[reviews] afe093cd
bestia centauri: teratogenesis

blood ties []
webzine, usa, september 2007

I have to admit I've been waiting quite some time for the next installment from Bestia Centauri. BC creates mislabeled "dark ambient" music that leans more electroacoustic then it does towards the former. With his previous releases he has delivered a broad array of different sounds ranging from more subdued drones to scattering washes of cascading sounds washing every which way but always keeping a very abstract sound while managing to harness a unique dark mood. His first full length debut "The Self Immolation Rite" released on the now defunct Somnambulant Corpse Records was a heavy conceptual piece that was based off of chanting and other music used for Satanic rituals but was somehow more tied to outer space then it was to the bowels of the earth, the traditional image of Satan and Hell.

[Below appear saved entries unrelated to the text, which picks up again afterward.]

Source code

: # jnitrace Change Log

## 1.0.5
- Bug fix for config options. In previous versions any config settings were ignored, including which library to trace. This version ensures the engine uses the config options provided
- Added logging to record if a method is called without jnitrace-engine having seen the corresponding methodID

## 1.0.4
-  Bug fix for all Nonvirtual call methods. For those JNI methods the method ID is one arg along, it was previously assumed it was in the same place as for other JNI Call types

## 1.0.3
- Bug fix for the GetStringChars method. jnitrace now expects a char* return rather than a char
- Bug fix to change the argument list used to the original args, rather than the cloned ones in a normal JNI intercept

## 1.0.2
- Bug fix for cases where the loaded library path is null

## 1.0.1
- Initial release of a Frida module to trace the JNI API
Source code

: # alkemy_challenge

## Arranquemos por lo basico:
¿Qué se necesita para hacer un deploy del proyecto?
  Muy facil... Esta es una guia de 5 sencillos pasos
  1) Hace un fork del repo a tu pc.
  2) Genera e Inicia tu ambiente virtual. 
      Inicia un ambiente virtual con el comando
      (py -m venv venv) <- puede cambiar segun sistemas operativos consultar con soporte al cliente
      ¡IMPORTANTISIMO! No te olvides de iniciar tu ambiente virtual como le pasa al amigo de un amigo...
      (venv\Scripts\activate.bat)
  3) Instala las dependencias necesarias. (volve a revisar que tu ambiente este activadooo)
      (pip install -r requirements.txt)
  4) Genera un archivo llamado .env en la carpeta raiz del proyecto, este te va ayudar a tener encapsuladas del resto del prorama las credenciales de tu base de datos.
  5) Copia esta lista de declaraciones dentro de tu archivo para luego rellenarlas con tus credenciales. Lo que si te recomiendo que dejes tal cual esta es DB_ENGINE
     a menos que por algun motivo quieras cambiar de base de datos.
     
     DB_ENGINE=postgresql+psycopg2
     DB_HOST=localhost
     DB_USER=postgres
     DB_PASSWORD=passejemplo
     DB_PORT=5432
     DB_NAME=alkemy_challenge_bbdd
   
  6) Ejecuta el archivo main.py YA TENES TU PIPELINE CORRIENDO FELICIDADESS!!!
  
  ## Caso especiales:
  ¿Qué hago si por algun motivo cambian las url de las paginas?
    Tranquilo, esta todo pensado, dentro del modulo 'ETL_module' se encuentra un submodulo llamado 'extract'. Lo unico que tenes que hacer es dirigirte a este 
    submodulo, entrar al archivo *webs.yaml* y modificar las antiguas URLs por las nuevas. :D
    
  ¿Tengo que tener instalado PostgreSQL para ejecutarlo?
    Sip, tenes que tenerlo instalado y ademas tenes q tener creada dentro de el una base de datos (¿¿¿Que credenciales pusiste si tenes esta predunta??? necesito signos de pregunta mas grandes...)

Musically I enjoy the first two records (both EPs) delivered by BC because they retain more of an organic feel then the full lengths and somehow seemed to flow a bit better as well as keep interest throughout their running time (perhaps the shorter nature of the tracks contributed to this). But it is now 2007, it's been three years since the "The Self Immolation Rite" and BC brings us the next chapter of his work entitled "Teratogenesis" on the larger label Eibon Records which I'm sure is probably a good turn of events for him and will get him some more deserved exposure.

"Teratogenesis" clocks in at about an hour and is the least "dark ambient" flavored soundtrack to date from BC. These tracks remain solely focused on quickly moving and detailed soundscapes packed full of electronic chirping, metallic moaning, and watery washes of oscillating waves that create a somewhat unsettling atmosphere but gives me such a blur of different images ranging from mangled computers to the deepest reaches of space and the darkest void of the ocean.

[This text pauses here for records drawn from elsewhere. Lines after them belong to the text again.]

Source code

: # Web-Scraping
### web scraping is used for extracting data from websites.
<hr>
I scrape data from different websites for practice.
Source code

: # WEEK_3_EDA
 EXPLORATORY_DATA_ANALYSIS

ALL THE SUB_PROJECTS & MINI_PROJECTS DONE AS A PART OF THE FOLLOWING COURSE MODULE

The first track "X" and it's follower "Teratogenesis" both go by in a blur. They sadly, just seem to be somewhat forgettable maybe because there's just too much going on here, but there's also a somewhat "monotone" quality in them following along with the lackluster artwork used for the release consisting mostly of blurry green abstract textures. That is, however, certainly not to say that these tracks are not of any worth because they do retain many aspects that rise above your run-of-the-mill generic dark ambient music. First off, they are detailed and the array of sounds are truly outstanding. They move much quicker and are completely arrhythmic forming their own sense of movement through the juxtaposition of their different elements. These sounds do have a much different vibe then most other dark ambience out there and the music as a whole serves a different purpose.

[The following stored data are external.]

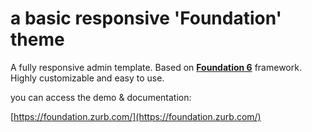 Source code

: a basic responsive 'Foundation' theme
===============

A fully responsive admin template. Based on **[Foundation 6](https://foundation.zurb.com/)** framework. Highly customizable and easy to use. 

you can access the demo & documentation: 

[https://foundation.zurb.com/](https://foundation.zurb.com/)

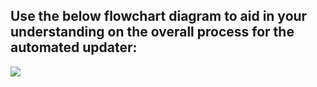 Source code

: ## Use the below flowchart diagram to aid in your understanding on the overall process for the automated updater:

<img src="https://docs.google.com/drawings/d/e/2PACX-1vRIHMab62tzq0V0vCoRcLBKQupBd3AloQQaapAWSUhlRG9pZR39WM1gvPhI4NtEwMSWtL1kHGKfWGIh/pub?w=1440&amp;h=810">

By the time "Spores" rolls around I realize that BC sound has morphed into much more of an digital sound then his earlier more organic influences. This does take away a little bit from the atmosphere of the "Teratogenesis" because it kind of makes the process stand in the way of the end product which can tend to be distracting at times. But "Spores" does begin to present a few more dynamics with its moments of undulating metallic movement starting out subtle but soon becoming overbearing. The general flow of "Spores" has less of a forced feel to it then its two predecessors.

I really like some of the more organic clicky sounds presenting in "The Shaping of the Nucleus" about 3/4 of the way through, perhaps the most interesting sounds by that point. These lead into the excellent "Nebular Embryo" which is by far my favorite track on the album finally dealing with some more drone styled elements that are treated with great care and molded into a great flowing piece that ends up going in unpredictable directions by the end and provides much more then most drone pieces I've heard.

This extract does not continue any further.